**Task details**:
As soon as the line containing "Part 2: Some" appears in the material below, start returning lines exactly, and end with the line containing "Operation Guide".

**Information shown**:
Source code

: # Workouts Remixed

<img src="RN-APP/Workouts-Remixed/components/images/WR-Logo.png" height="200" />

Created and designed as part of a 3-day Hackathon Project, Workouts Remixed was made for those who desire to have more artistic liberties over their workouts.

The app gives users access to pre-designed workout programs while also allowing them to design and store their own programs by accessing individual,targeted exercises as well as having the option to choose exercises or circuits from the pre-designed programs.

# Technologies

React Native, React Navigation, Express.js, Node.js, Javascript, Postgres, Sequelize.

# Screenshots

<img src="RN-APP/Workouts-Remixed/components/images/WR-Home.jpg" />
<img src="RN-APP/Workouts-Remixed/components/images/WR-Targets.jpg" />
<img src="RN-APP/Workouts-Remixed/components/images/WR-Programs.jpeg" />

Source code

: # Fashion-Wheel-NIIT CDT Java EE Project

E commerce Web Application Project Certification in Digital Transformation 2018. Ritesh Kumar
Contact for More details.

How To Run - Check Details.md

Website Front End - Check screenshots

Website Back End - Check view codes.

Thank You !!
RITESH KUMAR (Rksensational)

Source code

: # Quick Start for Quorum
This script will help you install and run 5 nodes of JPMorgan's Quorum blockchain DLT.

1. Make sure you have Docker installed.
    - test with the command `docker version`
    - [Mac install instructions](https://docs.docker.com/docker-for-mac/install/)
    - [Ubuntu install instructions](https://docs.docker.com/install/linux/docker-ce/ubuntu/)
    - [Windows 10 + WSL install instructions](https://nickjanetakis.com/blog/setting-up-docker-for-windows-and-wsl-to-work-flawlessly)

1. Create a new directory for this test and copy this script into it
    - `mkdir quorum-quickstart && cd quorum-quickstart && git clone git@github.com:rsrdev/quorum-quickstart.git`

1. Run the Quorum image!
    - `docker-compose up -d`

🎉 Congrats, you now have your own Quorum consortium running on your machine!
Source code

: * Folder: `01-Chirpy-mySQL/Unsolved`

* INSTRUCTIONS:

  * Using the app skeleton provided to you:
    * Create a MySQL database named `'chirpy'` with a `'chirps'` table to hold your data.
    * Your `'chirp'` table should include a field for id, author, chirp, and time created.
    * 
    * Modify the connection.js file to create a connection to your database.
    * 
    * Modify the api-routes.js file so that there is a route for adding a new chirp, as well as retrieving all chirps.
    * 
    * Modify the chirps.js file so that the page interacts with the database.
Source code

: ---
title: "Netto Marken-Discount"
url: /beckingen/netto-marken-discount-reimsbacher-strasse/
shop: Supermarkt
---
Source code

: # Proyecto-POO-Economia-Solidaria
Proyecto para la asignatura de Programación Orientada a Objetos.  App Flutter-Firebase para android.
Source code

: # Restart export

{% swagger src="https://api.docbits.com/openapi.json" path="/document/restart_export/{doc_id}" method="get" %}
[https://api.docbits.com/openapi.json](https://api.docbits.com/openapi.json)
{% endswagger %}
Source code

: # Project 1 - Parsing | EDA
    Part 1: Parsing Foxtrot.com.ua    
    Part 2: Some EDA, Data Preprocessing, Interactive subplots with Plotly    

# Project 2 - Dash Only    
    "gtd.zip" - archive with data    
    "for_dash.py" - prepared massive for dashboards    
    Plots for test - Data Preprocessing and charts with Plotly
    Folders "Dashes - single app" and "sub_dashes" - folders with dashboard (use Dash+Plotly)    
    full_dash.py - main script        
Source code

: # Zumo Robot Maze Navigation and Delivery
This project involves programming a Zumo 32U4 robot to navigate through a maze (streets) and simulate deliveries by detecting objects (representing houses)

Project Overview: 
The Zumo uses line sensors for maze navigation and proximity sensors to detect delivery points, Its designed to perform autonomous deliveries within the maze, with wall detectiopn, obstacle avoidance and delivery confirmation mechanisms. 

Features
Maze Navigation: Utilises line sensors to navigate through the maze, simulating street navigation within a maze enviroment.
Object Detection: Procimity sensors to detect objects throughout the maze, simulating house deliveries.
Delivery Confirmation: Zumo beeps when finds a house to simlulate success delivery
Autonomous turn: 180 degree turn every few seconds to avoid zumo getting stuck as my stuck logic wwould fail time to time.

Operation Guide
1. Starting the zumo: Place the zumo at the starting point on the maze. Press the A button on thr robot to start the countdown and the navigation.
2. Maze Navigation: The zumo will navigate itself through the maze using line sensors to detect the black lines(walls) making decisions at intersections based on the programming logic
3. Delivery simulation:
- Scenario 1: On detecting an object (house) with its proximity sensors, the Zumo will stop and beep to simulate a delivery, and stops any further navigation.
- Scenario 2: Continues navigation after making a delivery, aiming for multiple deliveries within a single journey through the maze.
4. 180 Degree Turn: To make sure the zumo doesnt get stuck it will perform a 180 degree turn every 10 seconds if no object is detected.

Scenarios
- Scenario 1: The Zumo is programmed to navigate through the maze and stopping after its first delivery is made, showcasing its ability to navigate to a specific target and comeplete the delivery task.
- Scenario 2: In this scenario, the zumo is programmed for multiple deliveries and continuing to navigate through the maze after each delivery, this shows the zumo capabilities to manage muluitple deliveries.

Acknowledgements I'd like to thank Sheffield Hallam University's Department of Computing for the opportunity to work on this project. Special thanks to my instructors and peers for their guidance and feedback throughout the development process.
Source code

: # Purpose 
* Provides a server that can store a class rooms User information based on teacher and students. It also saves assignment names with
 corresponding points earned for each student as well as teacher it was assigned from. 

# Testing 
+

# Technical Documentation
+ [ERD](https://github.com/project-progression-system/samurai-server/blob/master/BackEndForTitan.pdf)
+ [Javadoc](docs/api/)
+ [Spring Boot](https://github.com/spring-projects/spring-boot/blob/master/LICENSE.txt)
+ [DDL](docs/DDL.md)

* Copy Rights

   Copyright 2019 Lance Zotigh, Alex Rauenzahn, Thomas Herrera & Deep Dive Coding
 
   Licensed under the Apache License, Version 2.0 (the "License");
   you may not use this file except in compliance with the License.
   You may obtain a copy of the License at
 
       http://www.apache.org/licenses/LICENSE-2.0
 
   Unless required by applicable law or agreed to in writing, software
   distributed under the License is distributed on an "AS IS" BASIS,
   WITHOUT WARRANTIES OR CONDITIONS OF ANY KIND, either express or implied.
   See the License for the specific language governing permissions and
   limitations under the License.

**Response for this exercise**:
    Part 2: Some EDA, Data Preprocessing, Interactive subplots with Plotly    

# Project 2 - Dash Only    
    "gtd.zip" - archive with data    
    "for_dash.py" - prepared massive for dashboards    
    Plots for test - Data Preprocessing and charts with Plotly
    Folders "Dashes - single app" and "sub_dashes" - folders with dashboard (use Dash+Plotly)    
    full_dash.py - main script        
Source code

: # Zumo Robot Maze Navigation and Delivery
This project involves programming a Zumo 32U4 robot to navigate through a maze (streets) and simulate deliveries by detecting objects (representing houses)

Project Overview: 
The Zumo uses line sensors for maze navigation and proximity sensors to detect delivery points, Its designed to perform autonomous deliveries within the maze, with wall detectiopn, obstacle avoidance and delivery confirmation mechanisms. 

Features
Maze Navigation: Utilises line sensors to navigate through the maze, simulating street navigation within a maze enviroment.
Object Detection: Procimity sensors to detect objects throughout the maze, simulating house deliveries.
Delivery Confirmation: Zumo beeps when finds a house to simlulate success delivery
Autonomous turn: 180 degree turn every few seconds to avoid zumo getting stuck as my stuck logic wwould fail time to time.

Operation Guide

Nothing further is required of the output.